Abu Dhabi Bank Sees Retail Demand After Revolts: Islamic FinanceArif Sharif
Abu Dhabi Islamic Bank PJSC plans to expand in North Africa as the lender controlled by the emirate’s ruling family seeks to access more-populous markets.
The bank applied for licenses in Algeria and Libya and is considering Tunisia and Morocco, Chief Executive Officer Tirad Mahmoud, said in an Aug. 4 interview. Interest in Shariah-compliant banking has increased since 2011, when revolts in North Africa catapulted Islamists to power.
We are seeking to expand in nations with “a critical mass in terms of population and economic activity,” Mahmoud said. The bank wants to be better placed to serve companies, such as Dubai-based mall operator Majid Al Futtaim, which operate across the Middle East and North Africa and rely on global lenders such as HSBC Holdings Plc and Citigroup Inc., he said.
Peers including Doha-based Masraf Al Rayan said in February it plans to buy into a Libyan lender and convert it into an Islamic business. Abu Dhabi sukuk are in demand, with the yield on the lender’s November 2016 securities falling 54 basis points in the past year to 2.22 percent at 5:18 p.m. in Dubai, compared with an increase in Gulf Cooperation Council financial services yields tracked by HSBC/Nasdaq Dubai indexes.
Lenders are pursuing new markets as populations of about 8.3 million in the United Arab Emirates and 1.9 million in Qatar limit domestic growth opportunities. Since 2008, Abu Dhabi Islamic has moved into countries including Saudi Arabia, home to about 28 million people, Egypt, whose population exceeds 80 million, and Sudan, Mahmoud said.
“Regional companies, when they choose their banks, choose those that are present in all their key markets and they give them regional mandates in working capital management, trade, and foreign-exchange flows,” he said.
Banking services that comply with Islam’s ban on interest came into focus after autocratic rulers who long oppressed Islamists were toppled in countries including Tunisia and Libya. Islamic financial assets could double to as much as $3 trillion by 2015, Standard & Poor’s forecast last year.
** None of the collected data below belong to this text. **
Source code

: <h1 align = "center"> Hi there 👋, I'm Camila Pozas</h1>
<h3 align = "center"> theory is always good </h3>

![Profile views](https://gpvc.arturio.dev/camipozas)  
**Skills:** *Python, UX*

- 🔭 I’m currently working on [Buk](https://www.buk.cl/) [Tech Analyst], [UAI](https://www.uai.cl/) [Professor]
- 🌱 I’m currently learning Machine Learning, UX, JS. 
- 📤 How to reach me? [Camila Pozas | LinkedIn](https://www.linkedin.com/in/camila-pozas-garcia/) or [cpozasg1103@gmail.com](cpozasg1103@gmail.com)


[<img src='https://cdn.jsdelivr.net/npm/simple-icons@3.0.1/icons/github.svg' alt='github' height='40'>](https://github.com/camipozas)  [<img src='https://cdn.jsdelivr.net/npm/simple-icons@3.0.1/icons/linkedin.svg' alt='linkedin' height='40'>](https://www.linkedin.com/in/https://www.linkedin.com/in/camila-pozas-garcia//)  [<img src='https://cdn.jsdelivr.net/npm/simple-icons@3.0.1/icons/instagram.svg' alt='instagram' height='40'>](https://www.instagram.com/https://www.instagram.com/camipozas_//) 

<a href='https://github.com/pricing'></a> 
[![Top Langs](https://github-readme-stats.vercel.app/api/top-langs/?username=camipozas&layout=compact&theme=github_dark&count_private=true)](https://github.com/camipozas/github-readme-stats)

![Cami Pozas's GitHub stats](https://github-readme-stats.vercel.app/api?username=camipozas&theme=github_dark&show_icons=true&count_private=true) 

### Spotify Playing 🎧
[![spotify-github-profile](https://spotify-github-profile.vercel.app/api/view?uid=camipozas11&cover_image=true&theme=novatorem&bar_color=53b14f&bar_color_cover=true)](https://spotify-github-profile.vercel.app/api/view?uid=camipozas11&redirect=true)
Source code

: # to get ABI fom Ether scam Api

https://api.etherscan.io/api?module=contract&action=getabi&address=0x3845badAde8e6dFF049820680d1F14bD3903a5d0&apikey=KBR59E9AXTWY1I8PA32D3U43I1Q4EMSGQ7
Libya, where almost all of the 6.6 million people are Muslim, has no stand-alone Islamic lenders, while Tunisia passed a law in July to allow sukuk sales to boost Shariah-compliant banking. Morocco and Algeria plan to expand their Islamic banking businesses and are drawing up plans to sell sukuk.
“The population in these countries want Islamic banking and the Arab Spring has increased its acceptance,” Geert Bossuyt, chief executive officer of Dubai-based consulting company Khalij Islamic, said Aug. 6. “I’m not surprised either that the GCC banks are taking the lead in entering these countries because you need to have banks with experience and deep pockets.”
Immediate growth prospects for banks in North Africa may be subdued by social unrest in Egypt and Tunisia, as well as lower exports, tourism and remittances in Morocco and Tunisia stemming from the euro-zone crisis, according to Melina Skouridou, an analyst at Moody’s Investors Service.
Emirates NBD PJSC, the U.A.E.’s biggest bank, bought BNP Paribas SA’s Egyptian unit in December, the same month Qatar National Bank SAQ agreed to buy Societe Generale SA’s Cairo-based subsidiary. Abu Dhabi Islamic-Egypt is the country’s fifth-biggest publicly traded bank.
Egypt’s military forced Islamist President Mohamed Mursi out of office last month, a year after he became the country’s first democratically elected president. Political instability in the most-populous Arab country has hindered the nation’s ability to recover from the worst economic slump in two decades.
“International expansion usually coincides with lower profitability because you are entering markets you don’t know,” Jaap Meijer, director of equity research at Dubai-based Arqaam Capital Ltd., said by phone Aug. 6. “We are not always thrilled by banks expanding beyond their own borders, particularly if it’s a greenfield expansion, because the payout is quite slow.”
Longer term, economic growth in North Africa will benefit banks, especially in resource-rich countries such as Libya and Algeria, Skouridou said. Domestic business is picking up as the U.A.E. recovers from a property-market crash. Bank lending in the second-largest Arab economy expanded 5.2 percent year on year in May, double the growth rate at the end of 2012, according to central bank data. ADIB’s second-quarter profit increased 15 percent, the fastest in more than a year.
Mahmoud said MENA expansion is essential to capture market share from foreign lenders. “The trend now is for GCC banks to increasingly focus on playing a regional role,” he said.